### Task objective
Copy each line of the data below in which the word "policy" can be found.

----- Exercise data -----

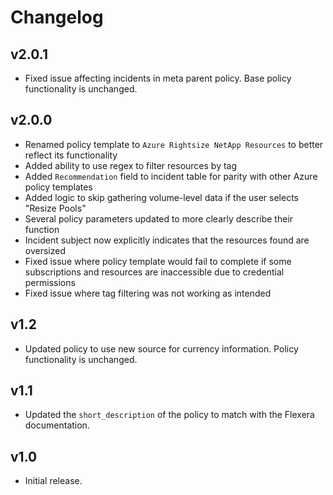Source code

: # Changelog

## v2.0.1

- Fixed issue affecting incidents in meta parent policy. Base policy functionality is unchanged.

## v2.0.0

- Renamed policy template to `Azure Rightsize NetApp Resources` to better reflect its functionality
- Added ability to use regex to filter resources by tag
- Added `Recommendation` field to incident table for parity with other Azure policy templates
- Added logic to skip gathering volume-level data if the user selects "Resize Pools"
- Several policy parameters updated to more clearly describe their function
- Incident subject now explicitly indicates that the resources found are oversized
- Fixed issue where policy template would fail to complete if some subscriptions and resources are inaccessible due to credential permissions
- Fixed issue where tag filtering was not working as intended

## v1.2

- Updated policy to use new source for currency information. Policy functionality is unchanged.

## v1.1

- Updated the `short_description` of the policy to match with the Flexera documentation.

## v1.0

- Initial release.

-----

### Response below
- Fixed issue affecting incidents in meta parent policy. Base policy functionality is unchanged.
- Renamed policy template to `Azure Rightsize NetApp Resources` to better reflect its functionality
- Added `Recommendation` field to incident table for parity with other Azure policy templates
- Several policy parameters updated to more clearly describe their function
- Fixed issue where policy template would fail to complete if some subscriptions and resources are inaccessible due to credential permissions
- Updated policy to use new source for currency information. Policy functionality is unchanged.
- Updated the `short_description` of the policy to match with the Flexera documentation.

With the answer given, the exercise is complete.